Work to be completed
In the listing below, find the line holding "Точно выведенная модель" and the line holding "также поддерживает сверхпроводимость". Write out those two lines and all lines between, exactly, and nothing more.

Task input

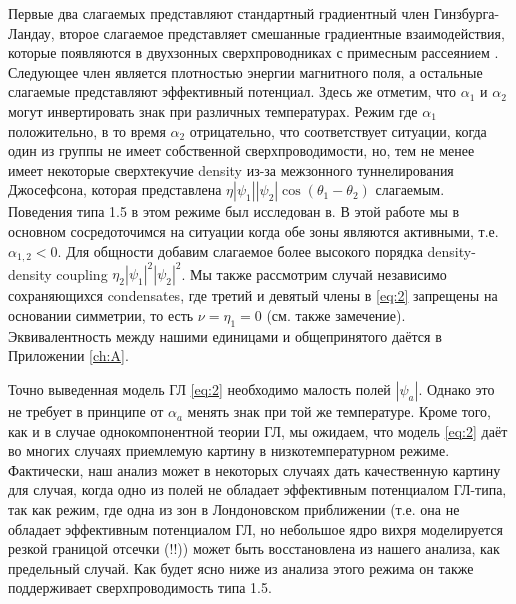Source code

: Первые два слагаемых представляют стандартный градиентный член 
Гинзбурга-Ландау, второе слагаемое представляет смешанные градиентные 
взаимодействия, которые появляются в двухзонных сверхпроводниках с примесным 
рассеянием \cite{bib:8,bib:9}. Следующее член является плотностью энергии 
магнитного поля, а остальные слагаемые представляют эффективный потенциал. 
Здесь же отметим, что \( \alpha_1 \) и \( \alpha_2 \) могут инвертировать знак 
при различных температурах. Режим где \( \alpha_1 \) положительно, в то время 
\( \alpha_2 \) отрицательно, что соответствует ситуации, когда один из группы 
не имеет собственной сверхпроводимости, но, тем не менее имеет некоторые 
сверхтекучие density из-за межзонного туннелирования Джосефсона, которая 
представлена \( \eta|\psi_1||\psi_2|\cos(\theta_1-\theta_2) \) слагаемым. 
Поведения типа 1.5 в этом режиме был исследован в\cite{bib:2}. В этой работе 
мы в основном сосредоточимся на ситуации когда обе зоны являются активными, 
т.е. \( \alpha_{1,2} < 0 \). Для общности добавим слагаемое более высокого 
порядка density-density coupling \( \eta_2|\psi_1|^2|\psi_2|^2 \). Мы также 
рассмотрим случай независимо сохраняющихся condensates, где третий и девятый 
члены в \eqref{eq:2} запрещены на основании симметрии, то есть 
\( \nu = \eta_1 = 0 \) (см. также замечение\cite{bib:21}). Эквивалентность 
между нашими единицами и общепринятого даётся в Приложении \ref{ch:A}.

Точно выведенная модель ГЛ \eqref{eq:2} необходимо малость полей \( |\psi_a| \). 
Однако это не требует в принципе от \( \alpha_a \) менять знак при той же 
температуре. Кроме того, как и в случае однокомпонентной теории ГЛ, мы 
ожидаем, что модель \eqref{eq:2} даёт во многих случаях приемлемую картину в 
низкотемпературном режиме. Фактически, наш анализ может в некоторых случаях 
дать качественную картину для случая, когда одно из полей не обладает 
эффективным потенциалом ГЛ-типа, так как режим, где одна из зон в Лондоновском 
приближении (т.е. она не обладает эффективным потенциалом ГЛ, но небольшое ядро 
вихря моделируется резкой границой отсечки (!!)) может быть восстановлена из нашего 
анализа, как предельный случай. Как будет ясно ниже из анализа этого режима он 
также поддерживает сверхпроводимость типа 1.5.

...

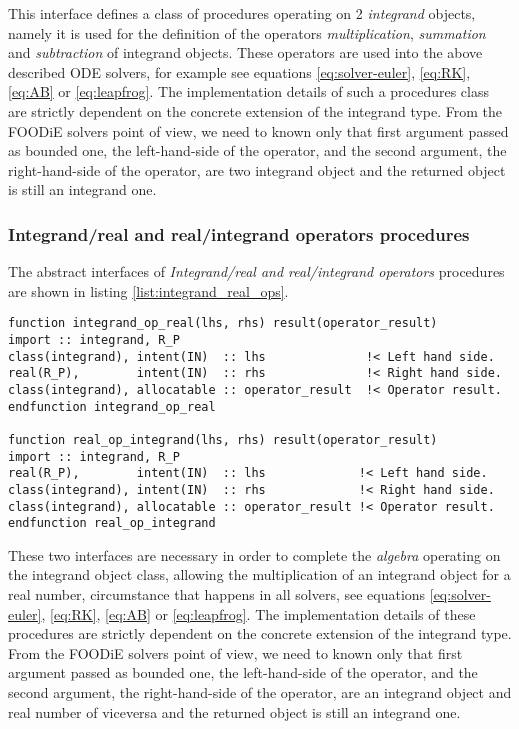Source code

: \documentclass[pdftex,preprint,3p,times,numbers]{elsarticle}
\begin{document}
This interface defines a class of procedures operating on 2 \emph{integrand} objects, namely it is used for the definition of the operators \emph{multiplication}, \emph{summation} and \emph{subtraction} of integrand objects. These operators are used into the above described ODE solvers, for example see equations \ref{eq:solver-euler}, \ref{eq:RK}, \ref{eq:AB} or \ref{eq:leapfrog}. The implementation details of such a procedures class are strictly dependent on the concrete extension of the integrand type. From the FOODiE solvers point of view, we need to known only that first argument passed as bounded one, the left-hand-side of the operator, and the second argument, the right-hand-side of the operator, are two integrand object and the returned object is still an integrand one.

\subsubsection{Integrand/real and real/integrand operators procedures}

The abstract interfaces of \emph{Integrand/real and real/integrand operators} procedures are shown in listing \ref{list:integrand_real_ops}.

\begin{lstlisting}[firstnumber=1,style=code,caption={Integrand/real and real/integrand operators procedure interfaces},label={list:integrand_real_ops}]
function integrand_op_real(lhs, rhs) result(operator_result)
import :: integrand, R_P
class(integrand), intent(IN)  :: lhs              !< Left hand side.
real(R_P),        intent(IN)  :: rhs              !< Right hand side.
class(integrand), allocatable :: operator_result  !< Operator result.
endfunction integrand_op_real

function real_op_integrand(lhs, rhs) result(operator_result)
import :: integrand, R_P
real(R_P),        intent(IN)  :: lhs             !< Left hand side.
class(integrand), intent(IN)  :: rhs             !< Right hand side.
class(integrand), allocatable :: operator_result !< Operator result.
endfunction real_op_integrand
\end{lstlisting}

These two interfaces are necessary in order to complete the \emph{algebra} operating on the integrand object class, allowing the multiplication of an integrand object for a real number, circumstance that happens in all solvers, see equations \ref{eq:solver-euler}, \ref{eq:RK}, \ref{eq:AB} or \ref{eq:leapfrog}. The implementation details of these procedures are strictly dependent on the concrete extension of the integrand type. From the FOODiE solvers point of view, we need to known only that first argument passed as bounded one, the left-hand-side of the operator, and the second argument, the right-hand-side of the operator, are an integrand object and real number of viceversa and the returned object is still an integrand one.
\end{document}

Output of the exercise
Точно выведенная модель ГЛ \eqref{eq:2} необходимо малость полей \( |\psi_a| \). 
Однако это не требует в принципе от \( \alpha_a \) менять знак при той же 
температуре. Кроме того, как и в случае однокомпонентной теории ГЛ, мы 
ожидаем, что модель \eqref{eq:2} даёт во многих случаях приемлемую картину в 
низкотемпературном режиме. Фактически, наш анализ может в некоторых случаях 
дать качественную картину для случая, когда одно из полей не обладает 
эффективным потенциалом ГЛ-типа, так как режим, где одна из зон в Лондоновском 
приближении (т.е. она не обладает эффективным потенциалом ГЛ, но небольшое ядро 
вихря моделируется резкой границой отсечки (!!)) может быть восстановлена из нашего 
анализа, как предельный случай. Как будет ясно ниже из анализа этого режима он 
также поддерживает сверхпроводимость типа 1.5.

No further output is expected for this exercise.